Could the lines from the start of the data through the line with "1. Посмотрела, какие" be set down exactly, with no pictures among them?

++++ DATA FOR PROCESSING

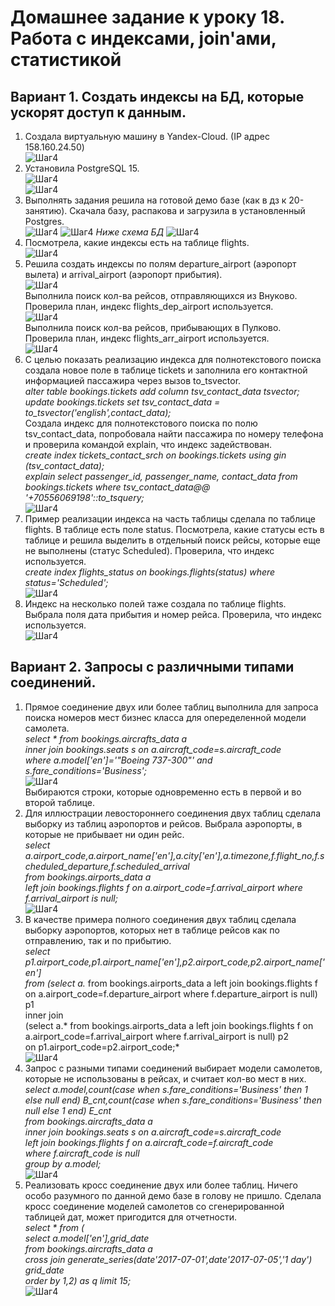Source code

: # Домашнее задание к уроку 18. Работа с индексами, join'ами, статистикой #   
## Вариант 1. Создать индексы на БД, которые ускорят доступ к данным. ##   
1. Создала виртуальную машину в Yandex-Cloud. (IP адрес 158.160.24.50)   
![Шаг4](/18_01_vm.jpg)  
1. Установила PostgreSQL 15.   
![Шаг4](/18_02_postgres.jpg)  
![Шаг4](/18_03_cluster.jpg)  
1. Выполнять задания решила на готовой демо базе (как в дз к 20-занятию). Скачала базу, распакова и загрузила в установленный Postgres.  
![Шаг4](/18_04_get_arh.jpg)
![Шаг4](/18_05_insert_bd.jpg)
*Ниже схема БД*
![Шаг4](/18_00_db.jpg)
1. Посмотрела, какие индексы есть на таблице flights.  
![Шаг4](/18_06_view_ind.jpg)  
1. Решила создать индексы по полям departure_airport (аэропорт вылета) и arrival_airport (аэропорт прибытия).  
![Шаг4](/18_07_create_ind.jpg)  
Выполнила поиск кол-ва рейсов, отправляющихся из Внуково. Проверила план, индекс flights_dep_airport используется.  
![Шаг4](/18_08_use_ind1.jpg)  
Выполнила поиск кол-ва рейсов, прибывающих в Пулково. Проверила план, индекс flights_arr_airport используется.  
![Шаг4](/18_09_use_ind2.jpg)  
1. С целью показать реализацию индекса для полнотекстового поиска создала новое поле в таблице tickets и заполнила его контактной информацией пассажира через вызов to_tsvector.  
*alter table bookings.tickets add column tsv_contact_data tsvector;*  
*update bookings.tickets set tsv_contact_data = to_tsvector('english',contact_data);*  
Создала индекс для полнотекстового поиска по полю tsv_contact_data, попробовала найти пассажира по номеру телефона и проверила командой explain, что индекс задействован.   
*create index tickets_contact_srch on bookings.tickets using gin (tsv_contact_data);  
explain select passenger_id, passenger_name, contact_data from bookings.tickets where tsv_contact_data@@ '+70556069198'::to_tsquery;*   
![Шаг4](/18_10_txt_ind.jpg)  
1. Пример реализации индекса на часть таблицы сделала по таблице flights. В таблице есть поле status. Посмотрела, какие статусы есть в таблице и решила выделить в отдельный поиск рейсы, которые еще не выполнены (статус Scheduled). Проверила, что индекс используется.  
*create index flights_status on bookings.flights(status) where status='Scheduled';*   
![Шаг4](/18_11_part_ind1.jpg)  
1. Индекс на несколько полей таже создала по таблице flights. Выбрала поля дата прибытия и номер рейса. Проверила, что индекс используется.   
![Шаг4](/18_12_2field_ind.jpg)  
## Вариант 2. Запросы с различными типами соединений. ##  
1. Прямое соединение двух или более таблиц выполнила для запроса поиска номеров мест бизнес класса для опеределенной модели самолета.  
*select * from bookings.aircrafts_data a  
              inner join bookings.seats s on a.aircraft_code=s.aircraft_code  
where a.model['en']='"Boeing 737-300"' and s.fare_conditions='Business';*   
![Шаг4](/18_21_inner.jpg)  
Выбираются строки, которые одновременно есть в первой и во второй таблице.  
1. Для иллюстрации левостороннего соединения двух таблиц сделала выборку из таблиц аэропортов и рейсов. Выбрала аэропорты, в которые не прибывает ни один рейс.  
*select a.airport_code,a.airport_name['en'],a.city['en'],a.timezone,f.flight_no,f.scheduled_departure,f.scheduled_arrival  
from bookings.airports_data a  
     left join bookings.flights f on a.airport_code=f.arrival_airport where f.arrival_airport is null;*  
![Шаг4](/18_22_left.jpg)  
1. В качестве примера полного соединения двух таблиц сделала выборку аэропортов, которых нет в таблице рейсов как по отправлению, так и по прибытию.  
*select p1.airport_code,p1.airport_name['en'],p2.airport_code,p2.airport_name['en']  
from (select a.* from bookings.airports_data a left join bookings.flights f on a.airport_code=f.departure_airport where f.departure_airport is null) p1  
     inner join  
     (select a.* from bookings.airports_data a left join bookings.flights f on a.airport_code=f.arrival_airport where f.arrival_airport is null) p2  
     on p1.airport_code=p2.airport_code;*  
![Шаг4](/18_23_full.jpg)  
1. Запрос с разными типами соединений выбирает модели самолетов, которые не использованы в рейсах, и считает кол-во мест в них.   
*select a.model,count(case when s.fare_conditions='Business' then 1 else null end) B_cnt,count(case when s.fare_conditions='Business' then null else 1 end) E_cnt  
from bookings.aircrafts_data a  
              inner join bookings.seats s on a.aircraft_code=s.aircraft_code  
              left join bookings.flights f on a.aircraft_code=f.aircraft_code  
where f.aircraft_code is null  
group by a.model;*  
![Шаг4](/18_24_diff.jpg)  
1. Реализовать кросс соединение двух или более таблиц. Ничего особо разумного по данной демо базе в голову не пришло. Сделала кросс соединение моделей самолетов со сгенерированной таблицей дат, может пригодится для отчетности.  
*select * from (  
select a.model['en'],grid_date  
from bookings.aircrafts_data a  
     cross join generate_series(date'2017-07-01',date'2017-07-05','1 day') grid_date  
order by 1,2) as q limit 15;*  
![Шаг4](/18_23_full.jpg)  


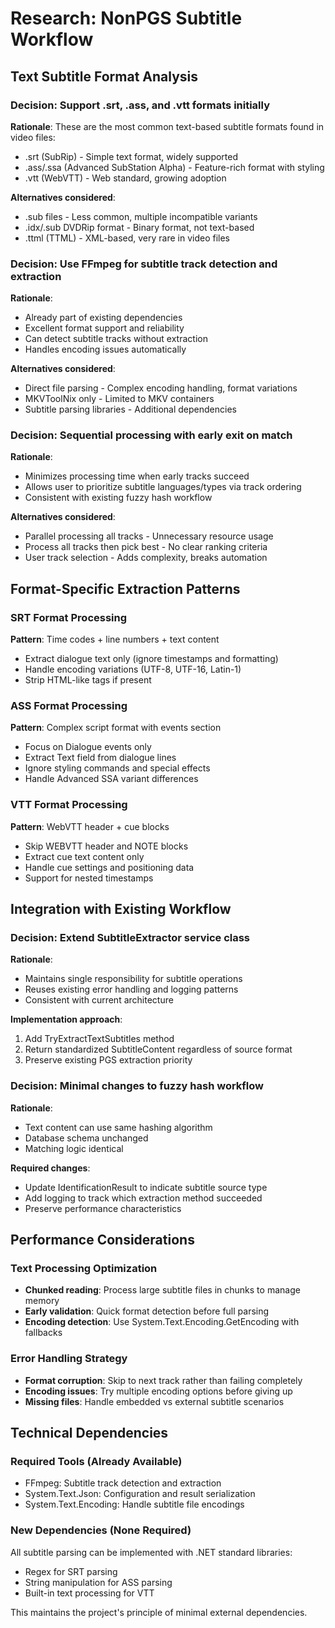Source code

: # Research: NonPGS Subtitle Workflow

## Text Subtitle Format Analysis

### Decision: Support .srt, .ass, and .vtt formats initially

**Rationale**: These are the most common text-based subtitle formats found in video files:

- .srt (SubRip) - Simple text format, widely supported
- .ass/.ssa (Advanced SubStation Alpha) - Feature-rich format with styling
- .vtt (WebVTT) - Web standard, growing adoption

**Alternatives considered**:

- .sub files - Less common, multiple incompatible variants
- .idx/.sub DVDRip format - Binary format, not text-based
- .ttml (TTML) - XML-based, very rare in video files

### Decision: Use FFmpeg for subtitle track detection and extraction

**Rationale**:

- Already part of existing dependencies
- Excellent format support and reliability
- Can detect subtitle tracks without extraction
- Handles encoding issues automatically

**Alternatives considered**:

- Direct file parsing - Complex encoding handling, format variations
- MKVToolNix only - Limited to MKV containers
- Subtitle parsing libraries - Additional dependencies

### Decision: Sequential processing with early exit on match

**Rationale**:

- Minimizes processing time when early tracks succeed
- Allows user to prioritize subtitle languages/types via track ordering
- Consistent with existing fuzzy hash workflow

**Alternatives considered**:

- Parallel processing all tracks - Unnecessary resource usage
- Process all tracks then pick best - No clear ranking criteria
- User track selection - Adds complexity, breaks automation

## Format-Specific Extraction Patterns

### SRT Format Processing

**Pattern**: Time codes + line numbers + text content

- Extract dialogue text only (ignore timestamps and formatting)
- Handle encoding variations (UTF-8, UTF-16, Latin-1)
- Strip HTML-like tags if present

### ASS Format Processing  

**Pattern**: Complex script format with events section

- Focus on Dialogue events only
- Extract Text field from dialogue lines
- Ignore styling commands and special effects
- Handle Advanced SSA variant differences

### VTT Format Processing

**Pattern**: WebVTT header + cue blocks

- Skip WEBVTT header and NOTE blocks
- Extract cue text content only
- Handle cue settings and positioning data
- Support for nested timestamps

## Integration with Existing Workflow

### Decision: Extend SubtitleExtractor service class

**Rationale**:

- Maintains single responsibility for subtitle operations
- Reuses existing error handling and logging patterns
- Consistent with current architecture

**Implementation approach**:

1. Add TryExtractTextSubtitles method
2. Return standardized SubtitleContent regardless of source format
3. Preserve existing PGS extraction priority

### Decision: Minimal changes to fuzzy hash workflow

**Rationale**:

- Text content can use same hashing algorithm
- Database schema unchanged
- Matching logic identical

**Required changes**:

- Update IdentificationResult to indicate subtitle source type
- Add logging to track which extraction method succeeded
- Preserve performance characteristics

## Performance Considerations

### Text Processing Optimization

- **Chunked reading**: Process large subtitle files in chunks to manage memory
- **Early validation**: Quick format detection before full parsing
- **Encoding detection**: Use System.Text.Encoding.GetEncoding with fallbacks

### Error Handling Strategy

- **Format corruption**: Skip to next track rather than failing completely
- **Encoding issues**: Try multiple encoding options before giving up
- **Missing files**: Handle embedded vs external subtitle scenarios

## Technical Dependencies

### Required Tools (Already Available)

- FFmpeg: Subtitle track detection and extraction
- System.Text.Json: Configuration and result serialization
- System.Text.Encoding: Handle subtitle file encodings

### New Dependencies (None Required)

All subtitle parsing can be implemented with .NET standard libraries:

- Regex for SRT parsing
- String manipulation for ASS parsing  
- Built-in text processing for VTT

This maintains the project's principle of minimal external dependencies.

++++++++

## RESULT FOR THIS TASK
Source code

: # Домашнее задание к уроку 18. Работа с индексами, join'ами, статистикой #   
## Вариант 1. Создать индексы на БД, которые ускорят доступ к данным. ##   
1. Создала виртуальную машину в Yandex-Cloud. (IP адрес 158.160.24.50)   
![Шаг4](/18_01_vm.jpg)  
1. Установила PostgreSQL 15.   
![Шаг4](/18_02_postgres.jpg)  
![Шаг4](/18_03_cluster.jpg)  
1. Выполнять задания решила на готовой демо базе (как в дз к 20-занятию). Скачала базу, распакова и загрузила в установленный Postgres.  
![Шаг4](/18_04_get_arh.jpg)
![Шаг4](/18_05_insert_bd.jpg)
*Ниже схема БД*
![Шаг4](/18_00_db.jpg)
1. Посмотрела, какие индексы есть на таблице flights.  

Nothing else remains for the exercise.